Work to be completed
For each line in the data below that holds "unrestricted", return a copy.

Supplied material
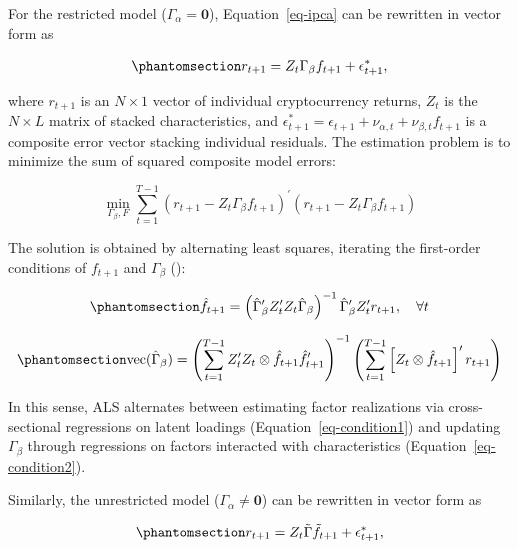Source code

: \documentclass[
  12pt,
  a4paper,
  openany]{scrbook}
\begin{document}
For the restricted model (\(\Gamma_\alpha = \mathbf{0}\)),
Equation~\ref{eq-ipca} can be rewritten in vector form as

\begin{equation}\phantomsection\label{eq-restricted}{
r_{t+1} = Z_t\Gamma_{\beta}f_{t+1} + \epsilon^*_{t+1},
}\end{equation}

where \(r_{t+1}\) is an \(N \times 1\) vector of individual
cryptocurrency returns, \(Z_t\) is the \(N \times L\) matrix of stacked
characteristics, and
\(\epsilon^*_{t+1} = \epsilon_{t+1} + \nu_{\alpha,t} + \nu_{\beta,t}f_{t+1}\)
is a composite error vector stacking individual residuals. The
estimation problem is to minimize the sum of squared composite model
errors:

\[
\min_{\Gamma_\beta, F} \sum_{t=1}^{T-1} 
\left(r_{t+1} - Z_t \Gamma_\beta f_{t+1}\right)^{\prime}
\left(r_{t+1} - Z_t \Gamma_\beta f_{t+1}\right)
\]

The solution is obtained by alternating least squares, iterating the
first-order conditions of \(f_{t+1}\) and \(\Gamma_\beta\)
():

\begin{equation}\phantomsection\label{eq-condition1}{
\hat{f}_{t+1} = \left(\hat{\Gamma}_\beta^{\prime} Z_t^{\prime} Z_t \hat{\Gamma}_\beta \right)^{-1}
\hat{\Gamma}_\beta^{\prime} Z_t^{\prime} r_{t+1}, 
\quad \forall t
}\end{equation}

\begin{equation}\phantomsection\label{eq-condition2}{
\operatorname{vec}(\hat{\Gamma}_\beta) =
\left(
\sum_{t=1}^{T-1} Z_t^{\prime} Z_t \otimes \hat{f}_{t+1} \hat{f}_{t+1}^{\prime}
\right)^{-1}
\left(
\sum_{t=1}^{T-1} \left[ Z_t \otimes \hat{f}_{t+1} \right]^{\prime} r_{t+1}
\right)
}\end{equation}

In this sense, ALS alternates between estimating factor realizations via
cross-sectional regressions on latent loadings
(Equation~\ref{eq-condition1}) and updating \(\Gamma_\beta\) through
regressions on factors interacted with characteristics
(Equation~\ref{eq-condition2}).

Similarly, the unrestricted model (\(\Gamma_\alpha \neq \mathbf{0}\))
can be rewritten in vector form as

\begin{equation}\phantomsection\label{eq-unrestricted}{
r_{t+1} = Z_t\tilde{\Gamma}\tilde{f}_{t+1} + \epsilon^*_{t+1},
}\end{equation}
\end{document}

Solved exercise
Similarly, the unrestricted model (\(\Gamma_\alpha \neq \mathbf{0}\))
\begin{equation}\phantomsection\label{eq-unrestricted}{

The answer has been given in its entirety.